The French government announced Monday that it will return a Nazi-looted Gustav Klimt landscape painting to its rightful owners more than 80 years after it was stolen from a Jewish family in Austria in 1938.
The colorful 1905 oil work by the Austrian symbolist painter titled "Rosebushes under the Trees” has been hanging in Paris’ Musee d’Orsay museum for decades.
French Culture Minister Roselyne Bachelot-Narquin told a Paris news conference that "the decision to return a major work from the public collections illustrates our commitment to the duty of justice and reparation vis-à-vis plundered families.”
The oil work will be returned to the family of Nora Stiasny, a Holocaust victim who was dispossessed during a forced sale in August 1938, reported The Associated Press (AP). She was deported to Poland in 1942 and died the same year.
Bachelot said that French authorities hadn't initially identified the painting as being stolen by the Nazis, and its provenance only recently came to light after French government-led investigations on the issue.
Stiasny had inherited the painting from her uncle, Austrian industrialist and art collector Viktor Zuckerkandl, who bought the work in 1911, Bachelot said.
After Stiasny sold the piece, the art dealer, a Nazi sympathizer, held onto it until his death in the 1960s, reported Reuters. France, unaware of its history, eventually bought it at auction for the Musee d'Orsay in Paris in 1980, the minister added.
"It is in recent years that the true origin of the painting has been established,” she said, adding that it was "the only Gustav Klimt painting owned by France.”

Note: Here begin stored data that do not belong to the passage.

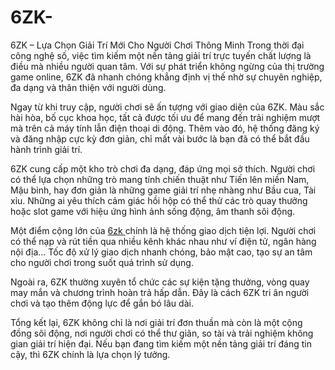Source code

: # 6ZK-
6ZK – Lựa Chọn Giải Trí Mới Cho Người Chơi Thông Minh
Trong thời đại công nghệ số, việc tìm kiếm một nền tảng giải trí trực tuyến chất lượng là điều mà nhiều người quan tâm. Với sự phát triển không ngừng của thị trường game online, 6ZK đã nhanh chóng khẳng định vị thế nhờ sự chuyên nghiệp, đa dạng và thân thiện với người dùng.

Ngay từ khi truy cập, người chơi sẽ ấn tượng với giao diện của 6ZK. Màu sắc hài hòa, bố cục khoa học, tất cả được tối ưu để mang đến trải nghiệm mượt mà trên cả máy tính lẫn điện thoại di động. Thêm vào đó, hệ thống đăng ký và đăng nhập cực kỳ đơn giản, chỉ mất vài bước là bạn đã có thể bắt đầu hành trình giải trí.

6ZK cung cấp một kho trò chơi đa dạng, đáp ứng mọi sở thích. Người chơi có thể lựa chọn những trò mang tính chiến thuật như Tiến lên miền Nam, Mậu binh, hay đơn giản là những game giải trí nhẹ nhàng như Bầu cua, Tài xỉu. Những ai yêu thích cảm giác hồi hộp có thể thử các trò quay thưởng hoặc slot game với hiệu ứng hình ảnh sống động, âm thanh sôi động.

Một điểm cộng lớn của <a href=https://6zk.site> 6zk </a>  chính là hệ thống giao dịch tiện lợi. Người chơi có thể nạp và rút tiền qua nhiều kênh khác nhau như ví điện tử, ngân hàng nội địa... Tốc độ xử lý giao dịch nhanh chóng, bảo mật cao, tạo sự an tâm cho người chơi trong suốt quá trình sử dụng.

Ngoài ra, 6ZK thường xuyên tổ chức các sự kiện tặng thưởng, vòng quay may mắn và chương trình hoàn trả hấp dẫn. Đây là cách 6ZK tri ân người chơi và tạo thêm động lực để gắn bó lâu dài.

Tổng kết lại, 6ZK không chỉ là nơi giải trí đơn thuần mà còn là một cộng đồng sôi động, nơi người chơi có thể thư giãn, so tài và trải nghiệm không gian giải trí hiện đại. Nếu bạn đang tìm kiếm một nền tảng giải trí đáng tin cậy, thì 6ZK chính là lựa chọn lý tưởng.


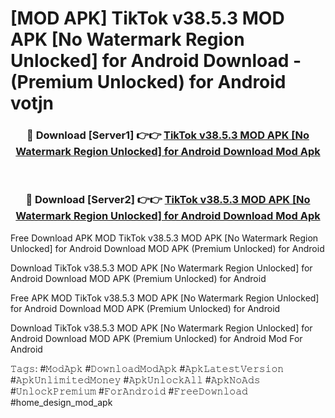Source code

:# [MOD APK] TikTok v38.5.3 MOD APK [No Watermark Region Unlocked] for Android Download - (Premium Unlocked) for Android votjn



<div align="center">
<h3>🔴 Download [Server1] 👉👉 <a href="https://momento.my/?title=TikTok_v38.5.3_MOD_APK_[No_Watermark_Region_Unlocked]_for_Android_Download">TikTok v38.5.3 MOD APK [No Watermark Region Unlocked] for Android Download Mod Apk</a></h3><br>

<h3>🔴 Download [Server2] 👉👉 <a href="https://momento.my/?title=TikTok_v38.5.3_MOD_APK_[No_Watermark_Region_Unlocked]_for_Android_Download">TikTok v38.5.3 MOD APK [No Watermark Region Unlocked] for Android Download Mod Apk</a></h3>
</div>



Free Download APK MOD TikTok v38.5.3 MOD APK [No Watermark Region Unlocked] for Android Download MOD APK (Premium Unlocked) for Android

Download TikTok v38.5.3 MOD APK [No Watermark Region Unlocked] for Android Download MOD APK (Premium Unlocked) for Android

Free APK MOD TikTok v38.5.3 MOD APK [No Watermark Region Unlocked] for Android Download MOD APK (Premium Unlocked) for Android

Download TikTok v38.5.3 MOD APK [No Watermark Region Unlocked] for Android Download MOD APK (Premium Unlocked) for Android Mod For Android

𝚃𝚊𝚐𝚜: #𝙼𝚘𝚍𝙰𝚙𝚔 #𝙳𝚘𝚠𝚗𝚕𝚘𝚊𝚍𝙼𝚘𝚍𝙰𝚙𝚔 #𝙰𝚙𝚔𝙻𝚊𝚝𝚎𝚜𝚝𝚅𝚎𝚛𝚜𝚒𝚘𝚗 #𝙰𝚙𝚔𝚄𝚗𝚕𝚒𝚖𝚒𝚝𝚎𝚍𝙼𝚘𝚗𝚎𝚢 #𝙰𝚙𝚔𝚄𝚗𝚕𝚘𝚌𝚔𝙰𝚕𝚕 #𝙰𝚙𝚔𝙽𝚘𝙰𝚍𝚜 #𝚄𝚗𝚕𝚘𝚌𝚔𝙿𝚛𝚎𝚖𝚒𝚞𝚖 #𝙵𝚘𝚛𝙰𝚗𝚍𝚛𝚘𝚒𝚍 #𝙵𝚛𝚎𝚎𝙳𝚘𝚠𝚗𝚕𝚘𝚊𝚍 #home_design_mod_apk
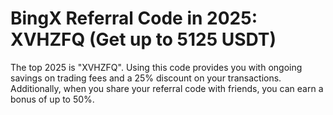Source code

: # BingX Referral Code in 2025: XVHZFQ (Get up to 5125 USDT)
The top 2025 is "XVHZFQ". Using this code provides you with ongoing savings on trading fees and a 25% discount on your transactions. Additionally, when you share your referral code with friends, you can earn a bonus of up to 50%.
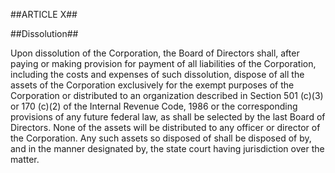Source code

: ##ARTICLE X##

##Dissolution##

Upon dissolution of the Corporation, the Board of Directors shall, after
paying or making provision for payment of all liabilities of the
Corporation, including the costs and expenses of such dissolution,
dispose of all the assets of the Corporation exclusively for the exempt
purposes of the Corporation or distributed to an organization described
in Section 501 (c)(3) or 170 (c)(2) of the Internal Revenue Code, 1986
or the corresponding provisions of any future federal law, as shall be
selected by the last Board of Directors. None of the assets will be
distributed to any officer or director of the Corporation. Any such
assets so disposed of shall be disposed of by, and in the manner
designated by, the state court having jurisdiction over the matter.
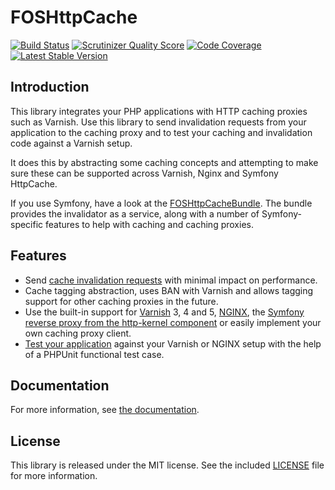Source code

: FOSHttpCache
============
[![Build Status](https://travis-ci.org/FriendsOfSymfony/FOSHttpCache.svg?branch=master)](https://travis-ci.org/FriendsOfSymfony/FOSHttpCache)
[![Scrutinizer Quality Score](https://scrutinizer-ci.com/g/FriendsOfSymfony/FOSHttpCache/badges/quality-score.png?s=bc263d4deb45becdb1469b71e8630c5e65efdcf4)](https://scrutinizer-ci.com/g/FriendsOfSymfony/FOSHttpCache/)
[![Code Coverage](https://scrutinizer-ci.com/g/FriendsOfSymfony/FOSHttpCache/badges/coverage.png?s=a19df7bb7e830642fb937891aebe8c3e1c9f59c0)](https://scrutinizer-ci.com/g/FriendsOfSymfony/FOSHttpCache/)
[![Latest Stable Version](https://poser.pugx.org/friendsofsymfony/http-cache/v/stable.svg)](https://packagist.org/packages/friendsofsymfony/http-cache)

Introduction
------------

This library integrates your PHP applications with HTTP caching proxies such as Varnish.
Use this library to send invalidation requests from your application to the caching proxy
and to test your caching and invalidation code against a Varnish setup.

It does this by abstracting some caching concepts and attempting to make sure these
can be supported across Varnish, Nginx and Symfony HttpCache.

If you use Symfony, have a look at the
[FOSHttpCacheBundle](https://github.com/FriendsOfSymfony/FOSHttpCacheBundle).
The bundle provides the invalidator as a service, along with a number of
Symfony-specific features to help with caching and caching proxies.

Features
--------

* Send [cache invalidation requests](http://foshttpcache.readthedocs.io/en/stable/cache-invalidator.html)
  with minimal impact on performance.
* Cache tagging abstraction, uses BAN with Varnish and allows tagging support for other caching proxies in the future.
* Use the built-in support for [Varnish](http://foshttpcache.readthedocs.io/en/stable/varnish-configuration.html)
  3, 4 and 5, [NGINX](http://foshttpcache.readthedocs.io/en/stable/nginx-configuration.html), the
  [Symfony reverse proxy from the http-kernel component](http://foshttpcache.readthedocs.io/en/stable/symfony-cache-configuration.html)
  or easily implement your own caching proxy client.
* [Test your application](http://foshttpcache.readthedocs.io/en/stable/testing-your-application.html)
  against your Varnish or NGINX setup with the help of a PHPUnit functional test case.

Documentation
-------------

For more information, see [the documentation](http://foshttpcache.readthedocs.io/en/stable/).

License
-------

This library is released under the MIT license. See the included
[LICENSE](LICENSE) file for more information.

"'Rosebushes under the Trees' is a testament to the lives that a criminal will has stubbornly sought to eliminate,” she noted.
Thousands of artworks looted by the Nazis across Europe wound up in French museums after the Allies defeated Nazi Germany in 1945.
Though many have been returned, French authorities have stepped up efforts in recent years to find homes for the scores of hanging heirlooms that remain unclaimed.